=== Dataset records ===
***
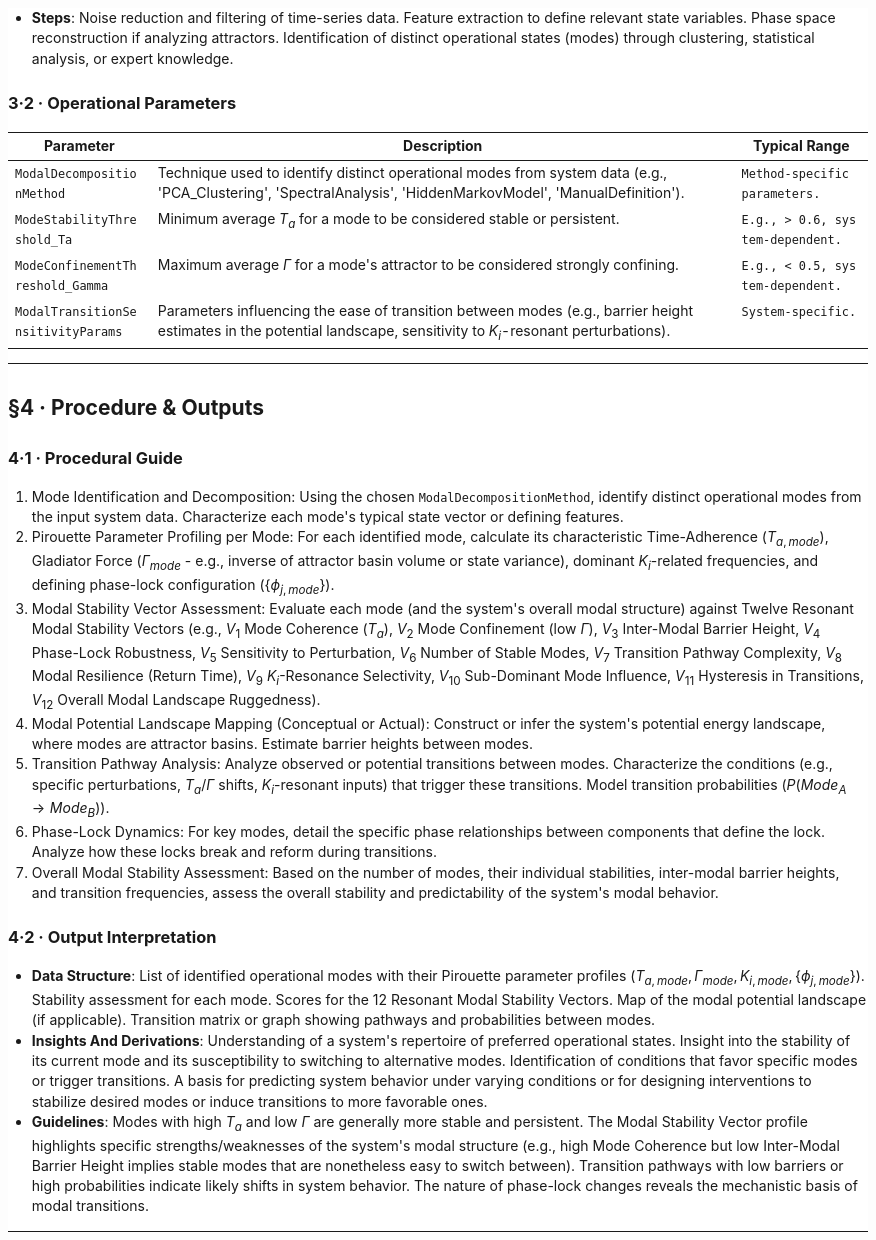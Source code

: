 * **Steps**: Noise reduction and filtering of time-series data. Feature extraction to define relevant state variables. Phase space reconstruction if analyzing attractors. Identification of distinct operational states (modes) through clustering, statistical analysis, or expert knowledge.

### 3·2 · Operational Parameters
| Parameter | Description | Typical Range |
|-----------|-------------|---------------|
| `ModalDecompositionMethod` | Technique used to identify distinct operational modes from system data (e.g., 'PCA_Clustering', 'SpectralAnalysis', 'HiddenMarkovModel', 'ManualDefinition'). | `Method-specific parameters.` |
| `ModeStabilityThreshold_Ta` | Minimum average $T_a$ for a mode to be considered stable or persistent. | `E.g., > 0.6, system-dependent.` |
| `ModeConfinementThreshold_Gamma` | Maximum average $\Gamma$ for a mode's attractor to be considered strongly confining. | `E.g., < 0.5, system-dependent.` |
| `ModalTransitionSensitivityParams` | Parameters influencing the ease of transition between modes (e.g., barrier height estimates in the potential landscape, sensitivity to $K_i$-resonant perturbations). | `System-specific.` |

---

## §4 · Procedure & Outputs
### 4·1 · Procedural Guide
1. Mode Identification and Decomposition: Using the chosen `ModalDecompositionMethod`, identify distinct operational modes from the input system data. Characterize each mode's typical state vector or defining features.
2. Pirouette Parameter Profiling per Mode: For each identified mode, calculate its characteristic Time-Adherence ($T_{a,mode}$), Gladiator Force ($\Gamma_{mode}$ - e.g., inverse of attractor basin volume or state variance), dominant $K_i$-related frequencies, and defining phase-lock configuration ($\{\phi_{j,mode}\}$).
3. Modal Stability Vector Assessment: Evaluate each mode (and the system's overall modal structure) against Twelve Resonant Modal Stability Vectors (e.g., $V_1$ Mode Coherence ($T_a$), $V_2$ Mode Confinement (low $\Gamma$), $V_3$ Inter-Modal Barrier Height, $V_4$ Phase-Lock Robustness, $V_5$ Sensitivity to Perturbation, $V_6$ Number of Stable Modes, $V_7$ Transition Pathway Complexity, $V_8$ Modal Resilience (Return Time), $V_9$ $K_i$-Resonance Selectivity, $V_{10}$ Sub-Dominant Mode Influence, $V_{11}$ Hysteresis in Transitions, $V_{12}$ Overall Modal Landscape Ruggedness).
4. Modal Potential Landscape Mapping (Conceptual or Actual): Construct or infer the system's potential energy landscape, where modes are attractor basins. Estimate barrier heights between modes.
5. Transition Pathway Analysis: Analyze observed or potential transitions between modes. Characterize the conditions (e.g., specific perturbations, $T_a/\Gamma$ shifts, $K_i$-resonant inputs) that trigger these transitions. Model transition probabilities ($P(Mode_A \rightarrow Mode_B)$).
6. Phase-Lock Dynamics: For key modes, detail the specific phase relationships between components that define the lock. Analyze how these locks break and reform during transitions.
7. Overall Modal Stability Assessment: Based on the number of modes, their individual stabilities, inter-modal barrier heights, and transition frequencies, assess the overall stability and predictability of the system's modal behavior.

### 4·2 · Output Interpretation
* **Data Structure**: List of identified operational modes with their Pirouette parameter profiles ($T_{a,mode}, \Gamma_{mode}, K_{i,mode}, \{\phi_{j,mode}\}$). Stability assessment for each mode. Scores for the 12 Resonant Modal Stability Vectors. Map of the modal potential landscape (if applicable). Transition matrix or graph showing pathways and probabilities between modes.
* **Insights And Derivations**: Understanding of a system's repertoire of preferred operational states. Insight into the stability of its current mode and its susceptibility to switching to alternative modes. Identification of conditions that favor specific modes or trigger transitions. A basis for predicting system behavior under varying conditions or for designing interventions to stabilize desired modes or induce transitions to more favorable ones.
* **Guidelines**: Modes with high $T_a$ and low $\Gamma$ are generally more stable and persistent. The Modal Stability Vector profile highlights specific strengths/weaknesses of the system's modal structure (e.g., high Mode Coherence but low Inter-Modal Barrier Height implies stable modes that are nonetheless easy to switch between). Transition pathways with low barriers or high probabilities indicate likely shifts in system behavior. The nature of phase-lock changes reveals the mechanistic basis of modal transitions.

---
***
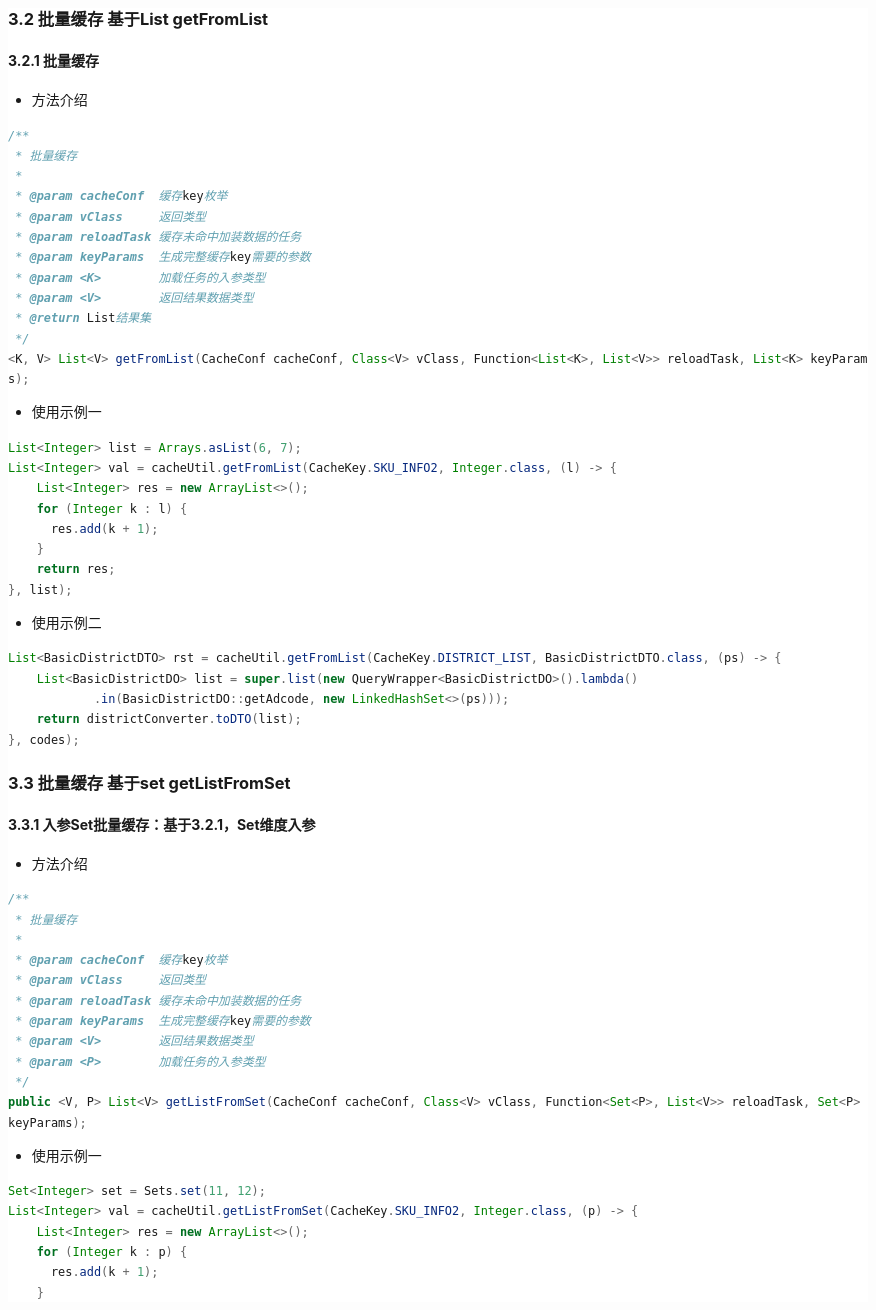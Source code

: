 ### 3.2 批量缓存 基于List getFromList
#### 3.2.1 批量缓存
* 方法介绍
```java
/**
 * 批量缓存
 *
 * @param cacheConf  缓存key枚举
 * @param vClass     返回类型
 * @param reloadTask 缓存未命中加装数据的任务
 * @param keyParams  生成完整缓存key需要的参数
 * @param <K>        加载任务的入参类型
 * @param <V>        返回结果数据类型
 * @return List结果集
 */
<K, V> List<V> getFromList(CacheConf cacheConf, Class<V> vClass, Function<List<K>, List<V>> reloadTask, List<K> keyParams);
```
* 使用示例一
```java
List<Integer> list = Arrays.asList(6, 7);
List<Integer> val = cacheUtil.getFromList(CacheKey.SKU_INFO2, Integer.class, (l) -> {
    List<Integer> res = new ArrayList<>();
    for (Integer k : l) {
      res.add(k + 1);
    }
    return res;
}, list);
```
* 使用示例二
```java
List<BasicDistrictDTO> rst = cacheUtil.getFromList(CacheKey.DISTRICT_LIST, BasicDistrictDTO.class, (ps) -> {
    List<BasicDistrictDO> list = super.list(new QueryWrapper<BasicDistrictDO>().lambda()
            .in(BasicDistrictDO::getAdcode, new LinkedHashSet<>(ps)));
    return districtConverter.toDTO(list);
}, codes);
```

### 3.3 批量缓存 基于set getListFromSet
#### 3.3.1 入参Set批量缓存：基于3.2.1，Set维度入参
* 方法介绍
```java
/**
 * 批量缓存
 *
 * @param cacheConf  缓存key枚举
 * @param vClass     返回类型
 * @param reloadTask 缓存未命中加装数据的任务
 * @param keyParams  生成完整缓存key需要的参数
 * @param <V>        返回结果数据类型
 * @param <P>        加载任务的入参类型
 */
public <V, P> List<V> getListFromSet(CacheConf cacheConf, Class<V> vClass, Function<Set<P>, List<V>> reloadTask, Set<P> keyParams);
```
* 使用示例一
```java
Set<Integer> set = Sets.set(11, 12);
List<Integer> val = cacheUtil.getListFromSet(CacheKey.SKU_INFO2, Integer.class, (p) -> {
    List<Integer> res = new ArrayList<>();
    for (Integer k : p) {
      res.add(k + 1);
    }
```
***
=== Work item ===
Find the lines above holding the word "CacheKey" and show them.

=== Result for this exercise ===
List<Integer> val = cacheUtil.getFromList(CacheKey.SKU_INFO2, Integer.class, (l) -> {
List<BasicDistrictDTO> rst = cacheUtil.getFromList(CacheKey.DISTRICT_LIST, BasicDistrictDTO.class, (ps) -> {
List<Integer> val = cacheUtil.getListFromSet(CacheKey.SKU_INFO2, Integer.class, (p) -> {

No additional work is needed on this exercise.